Spirou et Fantasio La Foire aux gangsters

L e 6 février 1958, les lecteurs du Journal de Spirou découvrent un bien drôle de personnage dans la nouvelle aventure de leur héros favori. En deux pages, ce petit Japonais se débarrasse de deux gorilles voulant le kidnapper, avant de se rendre chez Spirou et de commencer à l’agresser. Si Soto Kiki s’en prend ainsi à lui, puis à Fantasio, c’est dans l’unique but de leur prouver l’efficacité du judo. Le Marsupilami se chargera de lui montrer les limites de son art martial. Cette démonstration de force n’a pour seul objectif que de convaincre les deux héros d’aider le valeureux nippon à protéger la progéniture du riche John P.Nut, menacée par la bande du gangster Lucky Caspiano. Le moment venu, Spirou n’hésitera pas à voler au secours du bébé, kidnappé par les hommes de mains, boxeurs de leur état, du sinistre mafieux.

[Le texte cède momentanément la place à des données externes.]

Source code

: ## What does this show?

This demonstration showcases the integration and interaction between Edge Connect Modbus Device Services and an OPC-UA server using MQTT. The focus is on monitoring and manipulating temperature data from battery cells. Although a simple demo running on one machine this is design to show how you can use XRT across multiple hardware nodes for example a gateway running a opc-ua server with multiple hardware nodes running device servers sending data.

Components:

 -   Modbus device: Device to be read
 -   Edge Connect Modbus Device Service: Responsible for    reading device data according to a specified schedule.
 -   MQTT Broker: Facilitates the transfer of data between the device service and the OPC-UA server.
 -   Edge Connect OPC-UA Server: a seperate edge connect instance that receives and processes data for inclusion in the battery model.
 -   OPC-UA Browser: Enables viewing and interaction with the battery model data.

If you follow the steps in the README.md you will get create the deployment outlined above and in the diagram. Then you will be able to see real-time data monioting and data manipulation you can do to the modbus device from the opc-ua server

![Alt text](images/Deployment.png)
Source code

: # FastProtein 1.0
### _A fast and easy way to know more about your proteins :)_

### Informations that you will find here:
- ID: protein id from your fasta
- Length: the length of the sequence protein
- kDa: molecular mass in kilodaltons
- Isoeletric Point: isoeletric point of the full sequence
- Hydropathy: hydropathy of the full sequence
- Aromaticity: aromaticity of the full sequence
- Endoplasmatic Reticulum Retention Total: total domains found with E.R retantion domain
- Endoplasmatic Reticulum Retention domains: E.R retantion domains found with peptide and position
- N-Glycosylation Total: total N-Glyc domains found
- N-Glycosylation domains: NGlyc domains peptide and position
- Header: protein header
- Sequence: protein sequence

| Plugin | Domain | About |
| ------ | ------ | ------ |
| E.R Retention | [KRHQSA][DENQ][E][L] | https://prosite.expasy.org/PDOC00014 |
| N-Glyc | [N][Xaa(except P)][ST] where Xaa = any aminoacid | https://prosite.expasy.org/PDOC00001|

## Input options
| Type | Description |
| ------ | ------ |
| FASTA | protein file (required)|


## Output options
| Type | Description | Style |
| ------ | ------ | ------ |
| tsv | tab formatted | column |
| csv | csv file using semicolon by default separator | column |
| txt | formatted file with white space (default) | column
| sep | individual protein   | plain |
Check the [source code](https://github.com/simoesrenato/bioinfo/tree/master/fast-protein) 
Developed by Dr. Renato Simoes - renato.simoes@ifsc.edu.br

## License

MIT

Alors qu'en 1957, André Franquin eut la joie de devenir père, de finir la célèbre histoire du Nid des Marsupilamis, puis d'enchaîner directement avec celle du Voyageur du Mésozoïque, ce début d’année 1958 lui laisse présager de nombreux changements professionnels. Il voit augmenter considérablement sa charge de travail hebdomadaire. D'une part, en plus des aventures du groom, Franquin anime en parallèle celles de Modeste et Pompon dans le journal concurrent. D'autre part, il vient de créer Gaston avec Yvan Delporte, et Dupuis a eu l’ingénieuse idée de lui demander des aventures supplémentaires de Spirou à destination du marché français, pour Le Parisien. Il n’a alors d’autre choix que d’ouvrir un atelier et d’embaucher des assistants. Le moins renommé sera Jean Verbruggen, qui s’occupera des couleurs de Modeste et Pompon, les deux autres seront plus connus. Jean Roba sera l’assistant, et plus, de Franquin sur les aventures de Spirou destinées au Parisien (Spirou et les hommes-bulles, Les Petits Formats et Tembo Tabou). Jidéhem, lui, sera engagé pour s’occuper de Gaston et de la chronique de Starter, avant de prendre en charge les décors des autres aventures de Spirou.

C’est la toute première collaboration entre André Franquin et Jidéhem sur Spirou que Dupuis vous propose de découvrir avec cet album mettant en valeur l’histoire courte La Foire aux gangsters. Créée après Vacances sans histoires qui introduisait la nouvelle Turbotraction, et avant Le Prisonnier du Boudha, ce récit a un côté quelque peu particulier quant au travail de Franquin sur Spirou.

C’est avant tout une vraie histoire de gangsters, de série noire, bien avant que le genre n’envahisse le grand écran. C’est un scénario où Fantasio est grandement absent et qui pâtit, scénaristiquement parlant, de la manière de travailler de l’auteur. Improvisant à la petite semaine, Franquin se retrouva à la fin un peu coincé et ne s’en sortit que par une pirouette transformant le personnage de Soto Kiki, au début du côté des bons, en vrai méchant de l’intrigue. Chose qu'il regrettera toujours. Le passage en album, imposant un redécoupage des planches, se chargeant de plus de casser le rythme initial du récit.

À l’instar du Bravo les Brothers sorti cette année, Dupuis offre un nouvel écrin à cette histoire. Le plaisir est réel de la redécouvrir découpée telle que pour la publication du Journal, et non remontée comme dans les albums actuels. La nouvelle mise en couleur de Frédéric Jannin est plus conforme avec son atmosphère. Surtout, la possibilité de profiter en plus les planches originales, d’encrage, en version fac-similé est peut-être l'intérêt principal du livre. Si le rédactionnel de José-Louis Bocquet et Serge Honorez s’avère parfois n’être là que pour meubler, il n’en demeure pas moins intéressant pour qui veux comprendre comment s’effectuait le travail de ce que beaucoup appellent l’âge d’or de la bande dessinée franco-belge.

D’un prix beaucoup plus abordable que les tirages de luxe grand format proposés par Marsu Production destinés à un autre public, cette nouvelle « collection », entamée avec Bravo les Brothers et en attendant La peur au bout du fil, va vite devenir incontournable pour les amateurs de l’œuvre d’André Franquin.